2019年1月23日 星期三

丈夫和孩子不在身邊


  衾枕的慵懶,甜甜的。
  窗戶上印著神廳的冰花,被窩裡裹著柔軟的溫馨。再不會讓孩子的哭聲吵醒沉重的夢,披著棉襖哆哆嗦嗦把尿。重演昨日的匆忙;也用不著在丈夫的鼾聲中情願或不情願的起身,欠著腳挪進廚房,煮兩個荷包蛋,犒勞別人夜間的損耗。
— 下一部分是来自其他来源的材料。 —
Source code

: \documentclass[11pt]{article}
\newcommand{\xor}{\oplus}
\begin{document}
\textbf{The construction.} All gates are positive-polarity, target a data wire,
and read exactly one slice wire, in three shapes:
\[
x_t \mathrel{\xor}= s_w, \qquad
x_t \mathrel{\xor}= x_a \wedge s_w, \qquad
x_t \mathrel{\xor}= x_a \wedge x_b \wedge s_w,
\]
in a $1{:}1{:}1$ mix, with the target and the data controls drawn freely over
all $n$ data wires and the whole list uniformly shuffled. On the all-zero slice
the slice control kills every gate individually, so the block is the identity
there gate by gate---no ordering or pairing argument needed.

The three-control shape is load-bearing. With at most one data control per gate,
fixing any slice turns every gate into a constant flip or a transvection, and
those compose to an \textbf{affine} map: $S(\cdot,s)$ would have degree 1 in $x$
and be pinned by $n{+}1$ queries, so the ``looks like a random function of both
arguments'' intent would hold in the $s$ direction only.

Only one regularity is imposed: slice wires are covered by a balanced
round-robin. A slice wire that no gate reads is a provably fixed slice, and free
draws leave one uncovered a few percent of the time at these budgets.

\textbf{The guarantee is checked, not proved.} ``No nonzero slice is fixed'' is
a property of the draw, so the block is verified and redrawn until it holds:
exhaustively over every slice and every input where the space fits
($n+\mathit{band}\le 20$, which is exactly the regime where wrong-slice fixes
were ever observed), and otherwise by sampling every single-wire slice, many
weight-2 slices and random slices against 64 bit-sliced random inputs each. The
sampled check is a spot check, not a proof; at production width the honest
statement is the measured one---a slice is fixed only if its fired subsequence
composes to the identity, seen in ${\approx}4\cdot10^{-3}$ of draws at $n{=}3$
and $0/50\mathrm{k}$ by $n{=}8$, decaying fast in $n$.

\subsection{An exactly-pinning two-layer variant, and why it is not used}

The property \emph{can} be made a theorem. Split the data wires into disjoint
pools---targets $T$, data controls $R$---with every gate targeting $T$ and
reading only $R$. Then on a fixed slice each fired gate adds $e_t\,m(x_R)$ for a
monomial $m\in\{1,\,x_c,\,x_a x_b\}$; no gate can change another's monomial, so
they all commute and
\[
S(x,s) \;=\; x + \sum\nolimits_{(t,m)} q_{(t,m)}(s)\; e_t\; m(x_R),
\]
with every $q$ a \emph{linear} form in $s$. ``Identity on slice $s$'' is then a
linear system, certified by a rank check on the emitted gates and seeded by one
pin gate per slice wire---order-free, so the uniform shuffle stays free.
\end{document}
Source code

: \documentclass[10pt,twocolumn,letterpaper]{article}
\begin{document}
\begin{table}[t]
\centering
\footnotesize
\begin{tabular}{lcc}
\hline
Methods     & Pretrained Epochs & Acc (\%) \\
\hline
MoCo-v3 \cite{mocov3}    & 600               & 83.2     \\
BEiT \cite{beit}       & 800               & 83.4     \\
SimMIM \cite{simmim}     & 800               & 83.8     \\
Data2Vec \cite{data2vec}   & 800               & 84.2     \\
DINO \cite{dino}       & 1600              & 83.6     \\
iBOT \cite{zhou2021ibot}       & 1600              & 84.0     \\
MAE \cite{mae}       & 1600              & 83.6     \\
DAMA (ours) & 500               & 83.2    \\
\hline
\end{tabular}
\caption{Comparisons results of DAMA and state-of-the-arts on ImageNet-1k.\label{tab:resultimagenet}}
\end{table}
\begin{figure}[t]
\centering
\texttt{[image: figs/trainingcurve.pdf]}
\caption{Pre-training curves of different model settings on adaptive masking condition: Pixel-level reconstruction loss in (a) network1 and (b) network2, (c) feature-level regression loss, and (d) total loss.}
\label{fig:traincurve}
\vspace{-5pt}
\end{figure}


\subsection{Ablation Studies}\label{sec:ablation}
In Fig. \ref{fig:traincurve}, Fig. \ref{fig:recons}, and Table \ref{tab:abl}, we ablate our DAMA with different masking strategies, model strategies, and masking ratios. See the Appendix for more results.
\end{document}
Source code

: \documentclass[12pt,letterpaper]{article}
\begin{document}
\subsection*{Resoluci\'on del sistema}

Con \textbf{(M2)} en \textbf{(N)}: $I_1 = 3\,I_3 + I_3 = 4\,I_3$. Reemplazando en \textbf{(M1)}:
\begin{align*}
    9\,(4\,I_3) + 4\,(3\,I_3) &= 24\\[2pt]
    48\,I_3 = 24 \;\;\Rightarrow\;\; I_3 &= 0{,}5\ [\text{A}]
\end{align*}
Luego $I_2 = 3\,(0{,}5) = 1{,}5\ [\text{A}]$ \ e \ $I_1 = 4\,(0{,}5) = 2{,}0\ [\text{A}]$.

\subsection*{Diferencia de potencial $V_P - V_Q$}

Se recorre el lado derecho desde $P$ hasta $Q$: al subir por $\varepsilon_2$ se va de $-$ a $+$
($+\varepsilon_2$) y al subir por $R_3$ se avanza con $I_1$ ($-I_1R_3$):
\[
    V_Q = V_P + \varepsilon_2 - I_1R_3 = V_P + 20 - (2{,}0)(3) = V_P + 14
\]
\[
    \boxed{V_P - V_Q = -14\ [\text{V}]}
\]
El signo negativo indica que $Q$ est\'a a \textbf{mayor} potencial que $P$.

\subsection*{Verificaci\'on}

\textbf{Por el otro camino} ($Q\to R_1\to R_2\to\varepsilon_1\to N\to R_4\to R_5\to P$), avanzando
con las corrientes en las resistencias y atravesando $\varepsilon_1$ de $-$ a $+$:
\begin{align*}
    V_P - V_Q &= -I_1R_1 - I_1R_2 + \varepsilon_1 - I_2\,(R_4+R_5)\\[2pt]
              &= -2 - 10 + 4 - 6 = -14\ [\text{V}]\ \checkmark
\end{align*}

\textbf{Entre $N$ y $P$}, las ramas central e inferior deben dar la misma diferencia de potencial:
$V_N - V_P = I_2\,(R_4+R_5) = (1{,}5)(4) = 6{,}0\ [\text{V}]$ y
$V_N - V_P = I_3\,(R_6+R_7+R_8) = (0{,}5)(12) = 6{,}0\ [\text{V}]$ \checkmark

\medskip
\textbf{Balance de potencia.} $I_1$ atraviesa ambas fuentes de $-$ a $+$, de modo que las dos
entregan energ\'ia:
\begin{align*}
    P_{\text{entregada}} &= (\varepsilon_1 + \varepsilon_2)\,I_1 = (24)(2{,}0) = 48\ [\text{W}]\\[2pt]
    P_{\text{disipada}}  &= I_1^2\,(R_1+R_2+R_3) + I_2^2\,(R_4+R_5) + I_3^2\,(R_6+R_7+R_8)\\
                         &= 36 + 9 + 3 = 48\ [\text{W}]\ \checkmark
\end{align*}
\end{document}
  用力伸個懶腰,布成「大」字;四肢伸展,忘了女人的舉止還有規範。床真大真大,有足夠的空間消釋一周的疲憊,再生女人的元氣;時間真長真長,有足夠的光陰思索一個多重角色的女人——妻子、母親、職業婦女的生活模式。三毛說得好:女人「本可以一輩子光棍生活,人的環境和追求並不只有一條狹路,怎麼活,都是一場人生。」可惜連三毛自己也沒有做到。
  「還不起床,懶丫頭!」耳邊忽又傳來陌生了的母親的嗔怒。
  從少女的夢中走來?抑或是向少女的夢中走去?於是:雪人、黑板、奧琪抗皺霜、尿布、油鹽、調查報告……彷彿是電影蒙太奇,生活意識流。
  想起床,我便起,梳洗完畢,煮兩個雞蛋犒勞自己。然後把碗一推,理所當然地走進書房,像大丈夫一樣。不侍候別人,便如同有一個別人伺候著自己——自由,是丈夫和孩子不在身邊的時候。
  中午,坐上飯鍋,打掃零亂的窗台,像做一套健美操,悠然無強迫。之後,坐下來咀嚼清湯麵條,咀嚼自由。美食家說:「品味兒需細嚼慢咽。」太不夠刺激!好不容易逮住一餐自由,我得狼吞虎嚥,用整個的嘴,用每一個牙齒,盡情地咀嚼。
  問它的味道麼?
  自由是一串項鏈?項鏈華麗、漂亮,付出的價格卻太昂貴。況且套在脖頸之物,不論多值錢都是一種束縛。自由絕不是這個。
  我無法說清我的感覺。它或許是噴頭下的裸身露體,無拘無束,無遮無蓋,坦蕩、自然、舒適。
  晚上,不再對著孩子,邊拍邊哼:「娃娃睡,蓋花被……」不再強打起精神纏綿作愛。我手裡握著一大塊時間,我做出百萬富翁狀,也來享受一下「揮霍」,躺在床上讀本精彩的小說,找幾個朋友聊上半宿……總之,隨我的便。
  我以為這便叫「揮霍」了,我忘記了相隔百米遠的那條長長的夜市,更記不起咖啡舞廳。我的模樣一定像個拚命掙錢的窮光蛋,偶然拾到一筆錢,竟不知道如何花銷。
  我的「揮霍」只是躺在床上延續早晨,向少女時的七彩夢靠近——身邊浮現出許多熟悉的身影,清晰的細節。就這麼走著走著,又走進這間小屋,走上這張小床。一切身影都消失了,一切細節都溶化了,唯有丈夫、孩子和那只上了鬧鈴的座鐘留在心上。